Showing links that were disallowed

Posted: Thu Nov 15, 2001 4:23 am
by neil.munro
Is it possible to find out which links have been rejected by the walk(rewalk due to disallowed protocol/MIME type or anything like that.
When I walk a database with any degree of verbosity, I can see links that are disallowed, but I want to find out what they are...?
(Besides going to that page and looking at the HTML code...)
...regards.

Showing links that were disallowed

Posted: Thu Nov 15, 2001 9:40 am
by mark
http://www.thunderstone.com/texis/site/ ... =Verbosity

Verbosity level 4 should do what you want. The "error" report will contain all rejected urls and the reasons.

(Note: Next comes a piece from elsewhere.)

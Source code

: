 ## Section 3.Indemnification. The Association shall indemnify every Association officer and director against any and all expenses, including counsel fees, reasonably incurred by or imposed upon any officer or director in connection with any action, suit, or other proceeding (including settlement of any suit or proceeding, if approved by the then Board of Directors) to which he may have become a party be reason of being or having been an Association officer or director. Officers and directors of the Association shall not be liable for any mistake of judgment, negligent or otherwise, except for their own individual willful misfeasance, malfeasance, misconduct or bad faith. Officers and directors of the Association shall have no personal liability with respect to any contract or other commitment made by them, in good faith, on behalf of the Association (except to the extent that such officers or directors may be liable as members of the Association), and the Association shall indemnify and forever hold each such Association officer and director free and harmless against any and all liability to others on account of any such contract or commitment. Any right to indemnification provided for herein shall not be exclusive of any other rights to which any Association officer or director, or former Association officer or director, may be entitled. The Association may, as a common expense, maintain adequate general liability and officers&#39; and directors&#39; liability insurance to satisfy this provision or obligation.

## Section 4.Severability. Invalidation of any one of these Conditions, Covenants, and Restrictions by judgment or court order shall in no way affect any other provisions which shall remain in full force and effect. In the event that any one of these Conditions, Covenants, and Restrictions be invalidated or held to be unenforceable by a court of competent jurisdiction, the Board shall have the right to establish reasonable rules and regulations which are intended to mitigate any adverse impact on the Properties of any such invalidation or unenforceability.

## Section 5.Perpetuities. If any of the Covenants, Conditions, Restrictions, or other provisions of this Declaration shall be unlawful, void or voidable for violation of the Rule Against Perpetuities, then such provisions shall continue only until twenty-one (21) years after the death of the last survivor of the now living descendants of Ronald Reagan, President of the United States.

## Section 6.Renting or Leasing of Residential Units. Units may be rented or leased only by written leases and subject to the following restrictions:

Showing links that were disallowed

Posted: Fri Nov 16, 2001 4:34 am
by neil.munro
Thanks fo that...however, this report (as far as I can tell) doesn't show what I want. eg this is an extract from the walking of the database:
http://www.mywebsite.com/some-page.htm
. ........
32: TotLinks: 858, Links: 34/ 18, Good: 13, New: 1 Disallowed path(x/)
32: TotLinks: 858, Links: 34/ 6, Good: 23, New: 1 Disallowed protocol
32: TotLinks: 858, Links: 34/ 5, Good: 23, New: 1 Disallowed protocol
32: TotLinks: 858, Links: 34/ 4, Good: 23, New: 1 Disallowed protocol
32: TotLinks: 858, Links: 34/ 3, Good: 23, New: 1 Disallowed protocol
32: TotLinks: 858, Links: 34/ 2, Good: 23, New: 1 Disallowed protocol
32: TotLinks: 858, Links: 34/ 1, Good: 23, New: 1 Disallowed protocol

Sure, I can figure out the disallowd path..that is my doing...But the disallowed protocol? How can I find out what protocol it was trying to retrieve?
Is this what you meant by the error report? or is there a file somewhere?

The above was run with a verbosity of 4 or greater.
In the error table, there is only one error about the robots.txt file...

regards,

Showing links that were disallowed

Posted: Fri Nov 16, 2001 9:50 am
by mark
Sorry, I was referring to version 4. In version 2 you need to turn verbosity up to 7 (i usually just crank it all the way to 9 when in doubt). It will then print the link it's working on first so you can correlate the message to the link. Version 2 will not record any of those in the error table.